_Stored data_.
◇ ◇ ◇

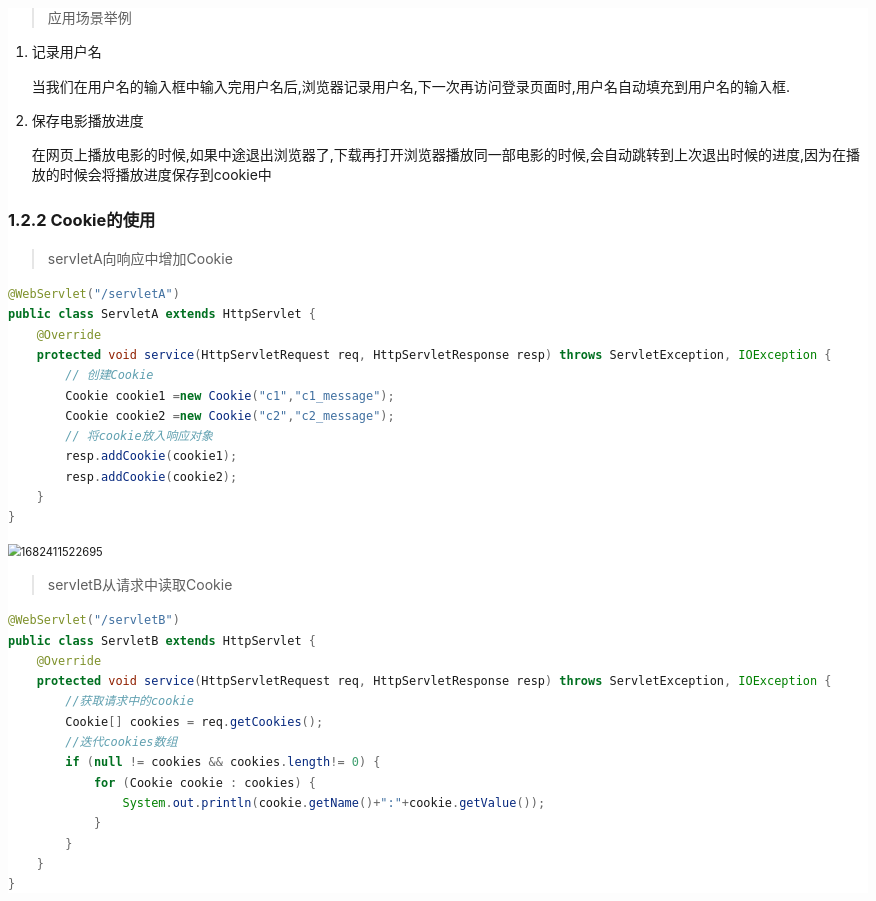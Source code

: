 > 应用场景举例

1. 记录用户名

    当我们在用户名的输入框中输入完用户名后,浏览器记录用户名,下一次再访问登录页面时,用户名自动填充到用户名的输入框.

2. 保存电影播放进度

    在网页上播放电影的时候,如果中途退出浏览器了,下载再打开浏览器播放同一部电影的时候,会自动跳转到上次退出时候的进度,因为在播放的时候会将播放进度保存到cookie中



### 1.2.2 Cookie的使用

> servletA向响应中增加Cookie

``` java
@WebServlet("/servletA")
public class ServletA extends HttpServlet {
    @Override
    protected void service(HttpServletRequest req, HttpServletResponse resp) throws ServletException, IOException {
        // 创建Cookie
        Cookie cookie1 =new Cookie("c1","c1_message");
        Cookie cookie2 =new Cookie("c2","c2_message");
        // 将cookie放入响应对象
        resp.addCookie(cookie1);
        resp.addCookie(cookie2);
    }
}
```

<img src="../images/1682411522695.png" alt="1682411522695" style="zoom:80%;" />







> servletB从请求中读取Cookie

``` java
@WebServlet("/servletB")
public class ServletB extends HttpServlet {
    @Override
    protected void service(HttpServletRequest req, HttpServletResponse resp) throws ServletException, IOException {
        //获取请求中的cookie
        Cookie[] cookies = req.getCookies();
        //迭代cookies数组
        if (null != cookies && cookies.length!= 0) {
            for (Cookie cookie : cookies) {
                System.out.println(cookie.getName()+":"+cookie.getValue());
            }
        }
    }
}
```
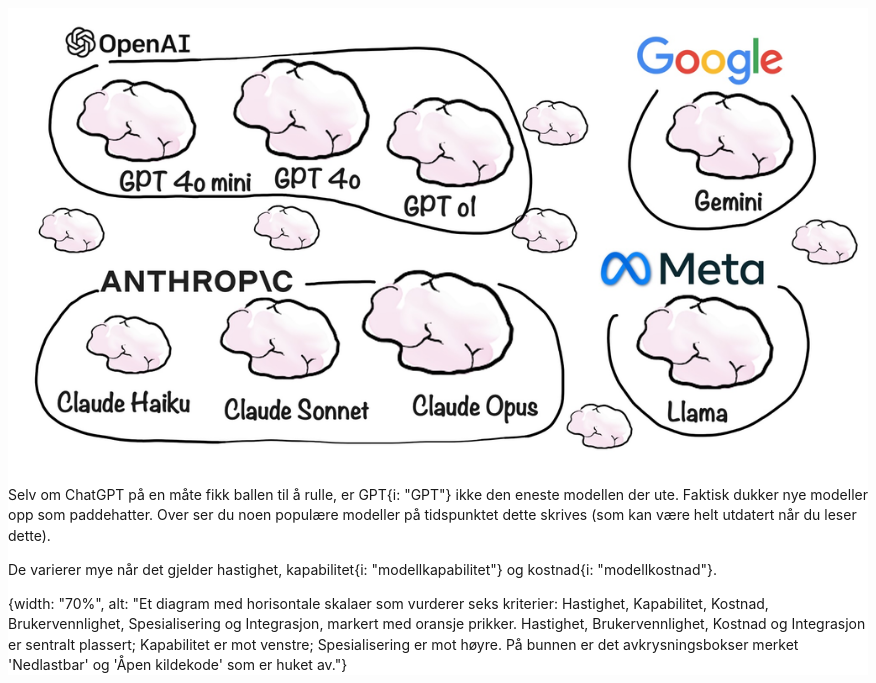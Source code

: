 ![](resources/060-models-everywhere.jpg)

Selv om ChatGPT på en måte fikk ballen til å rulle, er GPT{i: "GPT"} ikke den eneste modellen der ute. Faktisk dukker nye modeller opp som paddehatter. Over ser du noen populære modeller på tidspunktet dette skrives (som kan være helt utdatert når du leser dette).

De varierer mye når det gjelder hastighet, kapabilitet{i: "modellkapabilitet"} og kostnad{i: "modellkostnad"}.

{width: "70%", alt: "Et diagram med horisontale skalaer som vurderer seks kriterier: Hastighet, Kapabilitet, Kostnad, Brukervennlighet, Spesialisering og Integrasjon, markert med oransje prikker. Hastighet, Brukervennlighet, Kostnad og Integrasjon er sentralt plassert; Kapabilitet er mot venstre; Spesialisering er mot høyre. På bunnen er det avkrysningsbokser merket 'Nedlastbar' og 'Åpen kildekode' som er huket av."}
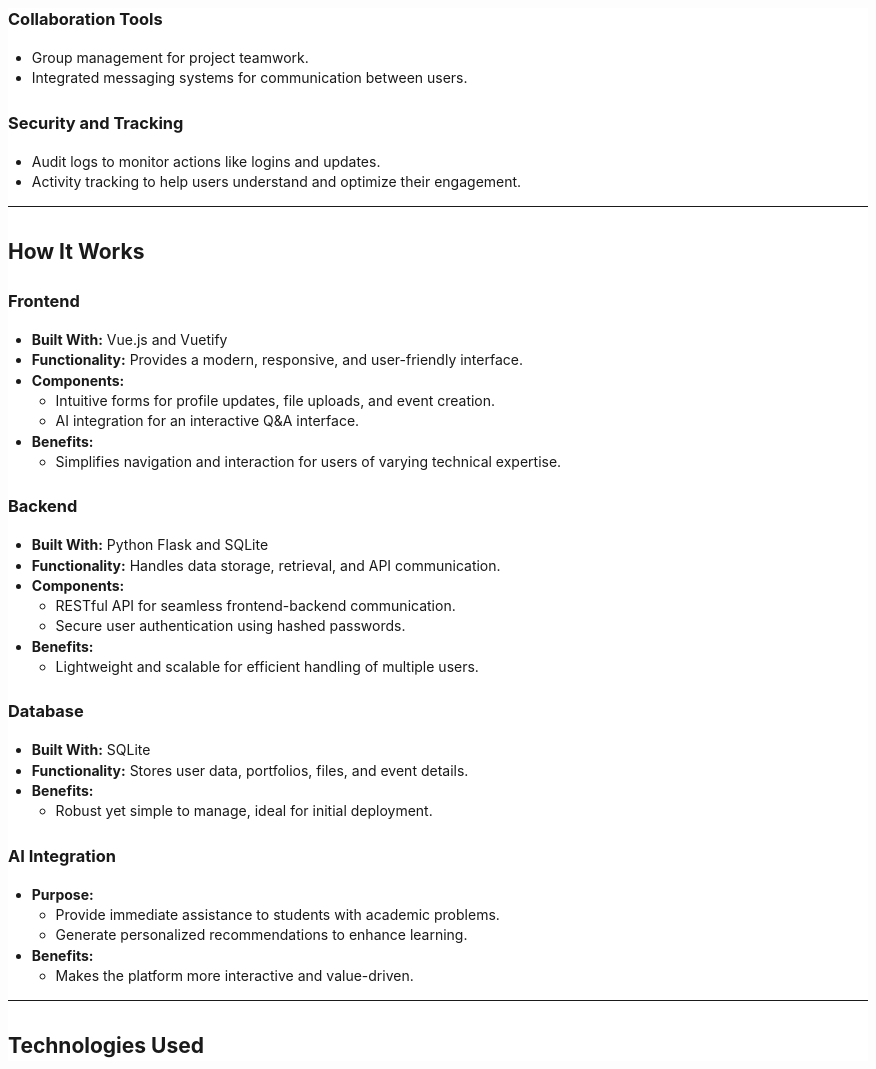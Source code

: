 ### Collaboration Tools

- Group management for project teamwork.
- Integrated messaging systems for communication between users.

### Security and Tracking

- Audit logs to monitor actions like logins and updates.
- Activity tracking to help users understand and optimize their engagement.

---

## How It Works

### Frontend

- **Built With:** Vue.js and Vuetify
- **Functionality:** Provides a modern, responsive, and user-friendly interface.
- **Components:**
  - Intuitive forms for profile updates, file uploads, and event creation.
  - AI integration for an interactive Q&A interface.
- **Benefits:**
  - Simplifies navigation and interaction for users of varying technical expertise.

### Backend

- **Built With:** Python Flask and SQLite
- **Functionality:** Handles data storage, retrieval, and API communication.
- **Components:**
  - RESTful API for seamless frontend-backend communication.
  - Secure user authentication using hashed passwords.
- **Benefits:**
  - Lightweight and scalable for efficient handling of multiple users.

### Database

- **Built With:** SQLite
- **Functionality:** Stores user data, portfolios, files, and event details.
- **Benefits:**
  - Robust yet simple to manage, ideal for initial deployment.

### AI Integration

- **Purpose:**
  - Provide immediate assistance to students with academic problems.
  - Generate personalized recommendations to enhance learning.
- **Benefits:**
  - Makes the platform more interactive and value-driven.

---

## Technologies Used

◇ ◇ ◇

_What you have to do_. The required output is each record above, reproduced exactly, without its pictures.

_Task answer_.
Source code

: > 应用场景举例

1. 记录用户名

    当我们在用户名的输入框中输入完用户名后,浏览器记录用户名,下一次再访问登录页面时,用户名自动填充到用户名的输入框.

2. 保存电影播放进度

    在网页上播放电影的时候,如果中途退出浏览器了,下载再打开浏览器播放同一部电影的时候,会自动跳转到上次退出时候的进度,因为在播放的时候会将播放进度保存到cookie中



### 1.2.2 Cookie的使用

> servletA向响应中增加Cookie

``` java
@WebServlet("/servletA")
public class ServletA extends HttpServlet {
    @Override
    protected void service(HttpServletRequest req, HttpServletResponse resp) throws ServletException, IOException {
        // 创建Cookie
        Cookie cookie1 =new Cookie("c1","c1_message");
        Cookie cookie2 =new Cookie("c2","c2_message");
        // 将cookie放入响应对象
        resp.addCookie(cookie1);
        resp.addCookie(cookie2);
    }
}
```

<img src="../images/1682411522695.png" alt="1682411522695" style="zoom:80%;" />







> servletB从请求中读取Cookie

``` java
@WebServlet("/servletB")
public class ServletB extends HttpServlet {
    @Override
    protected void service(HttpServletRequest req, HttpServletResponse resp) throws ServletException, IOException {
        //获取请求中的cookie
        Cookie[] cookies = req.getCookies();
        //迭代cookies数组
        if (null != cookies && cookies.length!= 0) {
            for (Cookie cookie : cookies) {
                System.out.println(cookie.getName()+":"+cookie.getValue());
            }
        }
    }
}
```
Source code

: ![](resources/060-models-everywhere.jpg)

Selv om ChatGPT på en måte fikk ballen til å rulle, er GPT{i: "GPT"} ikke den eneste modellen der ute. Faktisk dukker nye modeller opp som paddehatter. Over ser du noen populære modeller på tidspunktet dette skrives (som kan være helt utdatert når du leser dette).

De varierer mye når det gjelder hastighet, kapabilitet{i: "modellkapabilitet"} og kostnad{i: "modellkostnad"}.

{width: "70%", alt: "Et diagram med horisontale skalaer som vurderer seks kriterier: Hastighet, Kapabilitet, Kostnad, Brukervennlighet, Spesialisering og Integrasjon, markert med oransje prikker. Hastighet, Brukervennlighet, Kostnad og Integrasjon er sentralt plassert; Kapabilitet er mot venstre; Spesialisering er mot høyre. På bunnen er det avkrysningsbokser merket 'Nedlastbar' og 'Åpen kildekode' som er huket av."}
Source code

: ### Collaboration Tools

- Group management for project teamwork.
- Integrated messaging systems for communication between users.

### Security and Tracking

- Audit logs to monitor actions like logins and updates.
- Activity tracking to help users understand and optimize their engagement.

---

## How It Works

### Frontend

- **Built With:** Vue.js and Vuetify
- **Functionality:** Provides a modern, responsive, and user-friendly interface.
- **Components:**
  - Intuitive forms for profile updates, file uploads, and event creation.
  - AI integration for an interactive Q&A interface.
- **Benefits:**
  - Simplifies navigation and interaction for users of varying technical expertise.

### Backend

- **Built With:** Python Flask and SQLite
- **Functionality:** Handles data storage, retrieval, and API communication.
- **Components:**
  - RESTful API for seamless frontend-backend communication.
  - Secure user authentication using hashed passwords.
- **Benefits:**
  - Lightweight and scalable for efficient handling of multiple users.

### Database

- **Built With:** SQLite
- **Functionality:** Stores user data, portfolios, files, and event details.
- **Benefits:**
  - Robust yet simple to manage, ideal for initial deployment.

### AI Integration

- **Purpose:**
  - Provide immediate assistance to students with academic problems.
  - Generate personalized recommendations to enhance learning.
- **Benefits:**
  - Makes the platform more interactive and value-driven.

---

## Technologies Used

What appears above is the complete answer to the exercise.